## Activity
An exact, complete printout of the listing is wanted, minus its images.

## Task inputs

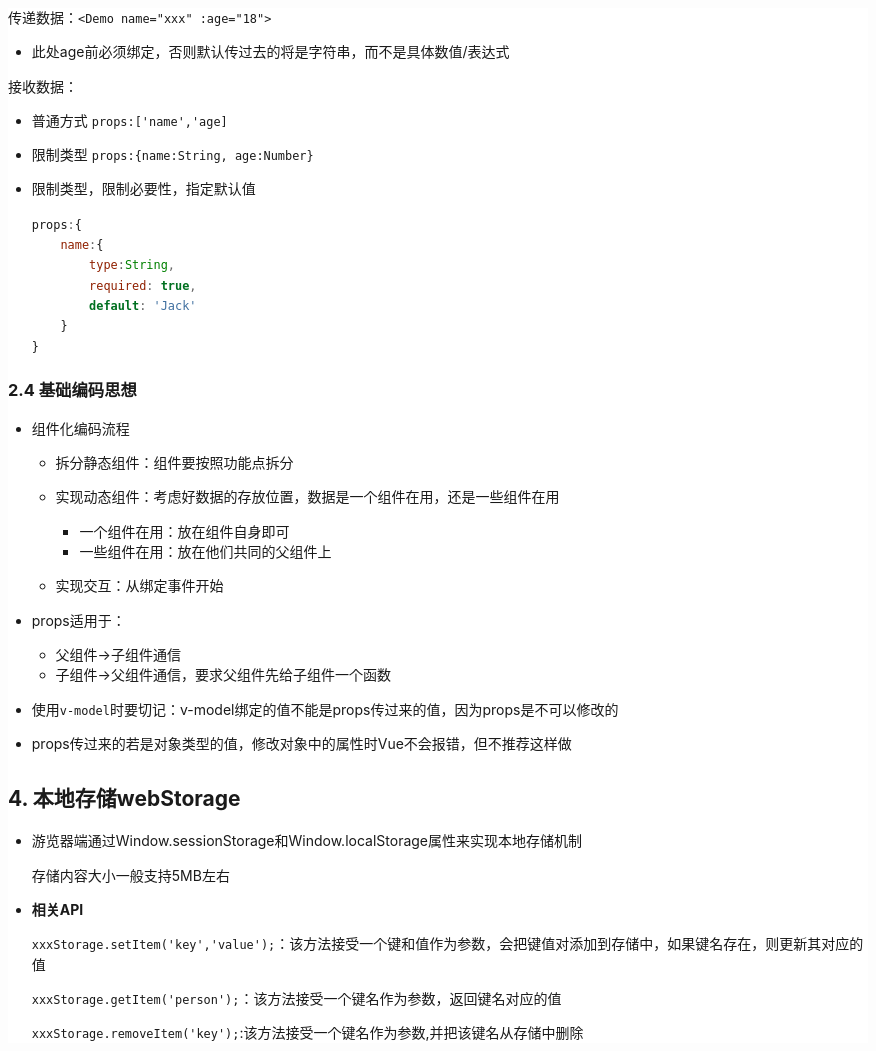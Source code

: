   传递数据：`<Demo name="xxx" :age="18">`

  - 此处age前必须绑定，否则默认传过去的将是字符串，而不是具体数值/表达式

  接收数据：

  - 普通方式 `props:['name','age]`

  - 限制类型 `props:{name:String, age:Number}`

  - 限制类型，限制必要性，指定默认值

    ```js
    props:{
        name:{
            type:String,
            required: true,
            default: 'Jack'
        }
    }
    ```




### 2.4 基础编码思想

- 组件化编码流程

  - 拆分静态组件：组件要按照功能点拆分

  - 实现动态组件：考虑好数据的存放位置，数据是一个组件在用，还是一些组件在用
    - 一个组件在用：放在组件自身即可
    - 一些组件在用：放在他们共同的父组件上

  - 实现交互：从绑定事件开始

- props适用于：

  - 父组件→子组件通信
  - 子组件→父组件通信，要求父组件先给子组件一个函数

- 使用`v-model`时要切记：v-model绑定的值不能是props传过来的值，因为props是不可以修改的

- props传过来的若是对象类型的值，修改对象中的属性时Vue不会报错，但不推荐这样做



## 4. 本地存储webStorage

- 游览器端通过Window.sessionStorage和Window.localStorage属性来实现本地存储机制

  存储内容大小一般支持5MB左右

- **相关API**

  `xxxStorage.setItem('key','value');`：该方法接受一个键和值作为参数，会把键值对添加到存储中，如果键名存在，则更新其对应的值

  `xxxStorage.getItem('person');`：该方法接受一个键名作为参数，返回键名对应的值

  `xxxStorage.removeItem('key');`:该方法接受一个键名作为参数,并把该键名从存储中删除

## Output below
Source code

:   传递数据：`<Demo name="xxx" :age="18">`

  - 此处age前必须绑定，否则默认传过去的将是字符串，而不是具体数值/表达式

  接收数据：

  - 普通方式 `props:['name','age]`

  - 限制类型 `props:{name:String, age:Number}`

  - 限制类型，限制必要性，指定默认值

    ```js
    props:{
        name:{
            type:String,
            required: true,
            default: 'Jack'
        }
    }
    ```




### 2.4 基础编码思想

- 组件化编码流程

  - 拆分静态组件：组件要按照功能点拆分

  - 实现动态组件：考虑好数据的存放位置，数据是一个组件在用，还是一些组件在用
    - 一个组件在用：放在组件自身即可
    - 一些组件在用：放在他们共同的父组件上

  - 实现交互：从绑定事件开始

- props适用于：

  - 父组件→子组件通信
  - 子组件→父组件通信，要求父组件先给子组件一个函数

- 使用`v-model`时要切记：v-model绑定的值不能是props传过来的值，因为props是不可以修改的

- props传过来的若是对象类型的值，修改对象中的属性时Vue不会报错，但不推荐这样做



## 4. 本地存储webStorage

- 游览器端通过Window.sessionStorage和Window.localStorage属性来实现本地存储机制

  存储内容大小一般支持5MB左右

- **相关API**

  `xxxStorage.setItem('key','value');`：该方法接受一个键和值作为参数，会把键值对添加到存储中，如果键名存在，则更新其对应的值

  `xxxStorage.getItem('person');`：该方法接受一个键名作为参数，返回键名对应的值

  `xxxStorage.removeItem('key');`:该方法接受一个键名作为参数,并把该键名从存储中删除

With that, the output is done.